[Records from a data source]
★ ★ ★ ★ ★ ★ ★

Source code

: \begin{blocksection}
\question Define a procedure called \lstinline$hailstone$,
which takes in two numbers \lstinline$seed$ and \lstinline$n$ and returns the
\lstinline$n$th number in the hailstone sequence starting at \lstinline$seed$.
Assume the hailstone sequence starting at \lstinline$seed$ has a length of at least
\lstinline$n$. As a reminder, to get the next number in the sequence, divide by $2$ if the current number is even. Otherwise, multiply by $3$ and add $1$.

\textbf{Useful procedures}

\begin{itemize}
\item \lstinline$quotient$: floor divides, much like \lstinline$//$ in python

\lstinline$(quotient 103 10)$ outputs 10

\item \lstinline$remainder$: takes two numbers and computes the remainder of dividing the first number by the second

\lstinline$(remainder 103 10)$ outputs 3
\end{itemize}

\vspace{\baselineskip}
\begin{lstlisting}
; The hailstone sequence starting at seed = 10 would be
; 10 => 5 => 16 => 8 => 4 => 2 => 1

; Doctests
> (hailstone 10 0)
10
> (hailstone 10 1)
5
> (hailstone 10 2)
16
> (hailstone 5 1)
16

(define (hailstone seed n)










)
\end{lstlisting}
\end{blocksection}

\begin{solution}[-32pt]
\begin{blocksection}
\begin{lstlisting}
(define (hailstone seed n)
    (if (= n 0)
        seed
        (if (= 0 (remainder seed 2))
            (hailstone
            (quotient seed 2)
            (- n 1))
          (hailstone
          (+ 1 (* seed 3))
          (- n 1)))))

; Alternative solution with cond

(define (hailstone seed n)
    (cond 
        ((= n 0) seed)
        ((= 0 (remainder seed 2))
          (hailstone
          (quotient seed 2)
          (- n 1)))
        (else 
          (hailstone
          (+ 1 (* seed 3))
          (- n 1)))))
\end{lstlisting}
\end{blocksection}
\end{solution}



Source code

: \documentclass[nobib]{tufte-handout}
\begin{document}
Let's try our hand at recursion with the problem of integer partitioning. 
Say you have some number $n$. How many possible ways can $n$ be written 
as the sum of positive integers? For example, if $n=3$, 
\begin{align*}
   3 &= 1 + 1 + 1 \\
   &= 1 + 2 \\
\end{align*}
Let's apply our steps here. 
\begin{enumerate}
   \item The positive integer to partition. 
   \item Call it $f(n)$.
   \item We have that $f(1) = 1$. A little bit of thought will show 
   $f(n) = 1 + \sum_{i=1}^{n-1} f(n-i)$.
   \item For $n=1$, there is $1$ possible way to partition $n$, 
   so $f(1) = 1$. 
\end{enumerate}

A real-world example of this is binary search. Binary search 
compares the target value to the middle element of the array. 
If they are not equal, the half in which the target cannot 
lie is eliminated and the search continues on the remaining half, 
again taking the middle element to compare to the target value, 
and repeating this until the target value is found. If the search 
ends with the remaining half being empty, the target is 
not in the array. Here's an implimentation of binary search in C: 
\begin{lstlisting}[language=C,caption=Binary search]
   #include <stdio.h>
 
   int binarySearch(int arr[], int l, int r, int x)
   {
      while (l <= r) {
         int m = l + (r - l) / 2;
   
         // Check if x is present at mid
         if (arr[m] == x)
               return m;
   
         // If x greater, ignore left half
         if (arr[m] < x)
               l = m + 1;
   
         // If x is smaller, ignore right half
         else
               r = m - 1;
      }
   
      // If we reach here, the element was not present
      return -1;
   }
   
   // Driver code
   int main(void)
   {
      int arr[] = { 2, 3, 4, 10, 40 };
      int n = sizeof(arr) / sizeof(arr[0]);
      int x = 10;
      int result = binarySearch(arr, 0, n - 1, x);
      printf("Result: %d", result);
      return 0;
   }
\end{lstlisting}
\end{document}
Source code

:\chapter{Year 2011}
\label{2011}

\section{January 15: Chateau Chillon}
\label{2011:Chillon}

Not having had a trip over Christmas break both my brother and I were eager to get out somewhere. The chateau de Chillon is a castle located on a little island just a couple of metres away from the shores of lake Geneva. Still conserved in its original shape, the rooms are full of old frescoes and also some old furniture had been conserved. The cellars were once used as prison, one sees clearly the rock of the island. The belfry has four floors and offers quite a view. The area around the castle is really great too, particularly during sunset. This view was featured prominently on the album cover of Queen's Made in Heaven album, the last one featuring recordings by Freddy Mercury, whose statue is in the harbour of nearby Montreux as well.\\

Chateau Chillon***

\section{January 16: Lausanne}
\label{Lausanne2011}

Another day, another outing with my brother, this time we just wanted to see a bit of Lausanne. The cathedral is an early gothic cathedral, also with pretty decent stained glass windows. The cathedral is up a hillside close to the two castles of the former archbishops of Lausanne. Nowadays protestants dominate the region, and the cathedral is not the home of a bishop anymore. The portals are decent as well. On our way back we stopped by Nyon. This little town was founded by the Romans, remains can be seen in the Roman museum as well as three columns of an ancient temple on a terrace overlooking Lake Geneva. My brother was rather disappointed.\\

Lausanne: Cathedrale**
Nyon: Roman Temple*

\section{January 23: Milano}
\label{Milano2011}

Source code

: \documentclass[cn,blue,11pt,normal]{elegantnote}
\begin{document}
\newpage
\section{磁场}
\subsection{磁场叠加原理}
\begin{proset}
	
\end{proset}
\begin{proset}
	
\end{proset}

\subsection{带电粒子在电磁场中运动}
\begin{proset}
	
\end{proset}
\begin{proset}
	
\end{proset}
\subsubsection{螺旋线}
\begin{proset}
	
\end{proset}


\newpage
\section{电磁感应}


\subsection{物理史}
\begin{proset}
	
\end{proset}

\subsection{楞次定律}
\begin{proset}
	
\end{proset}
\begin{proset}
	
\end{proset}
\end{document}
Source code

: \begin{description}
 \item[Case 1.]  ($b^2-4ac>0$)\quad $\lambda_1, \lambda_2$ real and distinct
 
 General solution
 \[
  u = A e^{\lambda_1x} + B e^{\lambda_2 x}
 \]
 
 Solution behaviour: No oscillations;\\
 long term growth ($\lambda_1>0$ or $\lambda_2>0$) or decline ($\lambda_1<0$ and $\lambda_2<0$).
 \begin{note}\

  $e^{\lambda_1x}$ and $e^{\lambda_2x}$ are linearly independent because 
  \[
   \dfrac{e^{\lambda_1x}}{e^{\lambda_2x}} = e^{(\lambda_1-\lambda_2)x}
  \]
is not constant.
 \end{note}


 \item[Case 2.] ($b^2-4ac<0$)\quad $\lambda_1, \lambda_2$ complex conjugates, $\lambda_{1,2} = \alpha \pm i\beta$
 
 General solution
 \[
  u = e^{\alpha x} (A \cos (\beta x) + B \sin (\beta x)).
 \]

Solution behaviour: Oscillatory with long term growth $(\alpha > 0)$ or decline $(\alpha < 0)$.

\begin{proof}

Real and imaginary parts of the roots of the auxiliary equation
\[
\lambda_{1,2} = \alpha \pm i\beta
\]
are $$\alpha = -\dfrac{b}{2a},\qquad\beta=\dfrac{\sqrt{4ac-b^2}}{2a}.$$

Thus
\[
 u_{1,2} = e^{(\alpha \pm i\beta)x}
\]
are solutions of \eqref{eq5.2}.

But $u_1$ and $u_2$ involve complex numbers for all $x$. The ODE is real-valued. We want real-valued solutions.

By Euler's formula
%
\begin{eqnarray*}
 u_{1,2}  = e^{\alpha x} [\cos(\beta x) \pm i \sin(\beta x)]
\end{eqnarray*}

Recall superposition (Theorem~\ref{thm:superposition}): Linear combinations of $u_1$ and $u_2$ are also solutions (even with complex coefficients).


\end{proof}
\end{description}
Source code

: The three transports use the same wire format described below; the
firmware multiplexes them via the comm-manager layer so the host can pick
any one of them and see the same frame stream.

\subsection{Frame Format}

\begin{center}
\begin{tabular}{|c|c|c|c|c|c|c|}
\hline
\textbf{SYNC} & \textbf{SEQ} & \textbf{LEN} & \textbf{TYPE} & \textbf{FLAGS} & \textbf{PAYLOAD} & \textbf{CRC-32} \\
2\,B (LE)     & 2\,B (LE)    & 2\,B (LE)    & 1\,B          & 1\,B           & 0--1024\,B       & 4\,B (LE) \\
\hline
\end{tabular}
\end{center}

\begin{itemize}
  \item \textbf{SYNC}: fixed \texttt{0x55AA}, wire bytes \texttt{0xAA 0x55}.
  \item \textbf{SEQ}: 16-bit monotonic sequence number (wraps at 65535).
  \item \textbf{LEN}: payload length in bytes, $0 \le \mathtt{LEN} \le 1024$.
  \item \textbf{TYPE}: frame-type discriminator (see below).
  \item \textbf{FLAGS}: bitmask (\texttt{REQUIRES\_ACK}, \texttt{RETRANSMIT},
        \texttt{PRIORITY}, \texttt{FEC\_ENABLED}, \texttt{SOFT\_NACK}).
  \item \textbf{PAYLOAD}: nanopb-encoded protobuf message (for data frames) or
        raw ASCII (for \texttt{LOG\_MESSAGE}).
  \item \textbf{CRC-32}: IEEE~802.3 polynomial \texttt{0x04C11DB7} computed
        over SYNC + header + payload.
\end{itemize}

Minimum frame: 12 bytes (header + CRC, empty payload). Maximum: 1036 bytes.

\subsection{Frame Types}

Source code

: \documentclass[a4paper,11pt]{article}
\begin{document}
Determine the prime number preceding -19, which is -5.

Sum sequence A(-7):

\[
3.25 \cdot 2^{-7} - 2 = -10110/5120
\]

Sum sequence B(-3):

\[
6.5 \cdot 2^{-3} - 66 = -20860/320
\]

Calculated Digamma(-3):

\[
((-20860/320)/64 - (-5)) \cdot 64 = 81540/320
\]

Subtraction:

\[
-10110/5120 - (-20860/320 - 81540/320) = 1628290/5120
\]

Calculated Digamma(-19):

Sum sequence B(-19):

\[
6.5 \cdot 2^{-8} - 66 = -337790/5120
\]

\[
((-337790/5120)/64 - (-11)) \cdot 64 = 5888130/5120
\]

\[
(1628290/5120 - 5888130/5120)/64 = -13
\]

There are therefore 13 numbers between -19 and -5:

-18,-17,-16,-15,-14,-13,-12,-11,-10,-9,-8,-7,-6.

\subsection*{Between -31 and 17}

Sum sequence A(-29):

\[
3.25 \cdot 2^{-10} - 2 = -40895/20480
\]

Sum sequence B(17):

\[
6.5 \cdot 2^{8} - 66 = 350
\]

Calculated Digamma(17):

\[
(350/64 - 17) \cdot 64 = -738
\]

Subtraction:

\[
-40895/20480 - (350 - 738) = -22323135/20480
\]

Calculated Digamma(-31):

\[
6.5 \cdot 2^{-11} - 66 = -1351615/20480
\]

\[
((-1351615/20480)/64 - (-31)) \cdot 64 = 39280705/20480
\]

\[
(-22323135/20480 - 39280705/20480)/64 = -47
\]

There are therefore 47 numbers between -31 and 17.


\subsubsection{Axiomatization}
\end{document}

★ ★ ★ ★ ★ ★ ★

> [Directions for this task]:
Collect every line with the string "label" from the records, and copy each.

> [Solution]:
\label{2011}
\label{2011:Chillon}
\label{Lausanne2011}
\label{Milano2011}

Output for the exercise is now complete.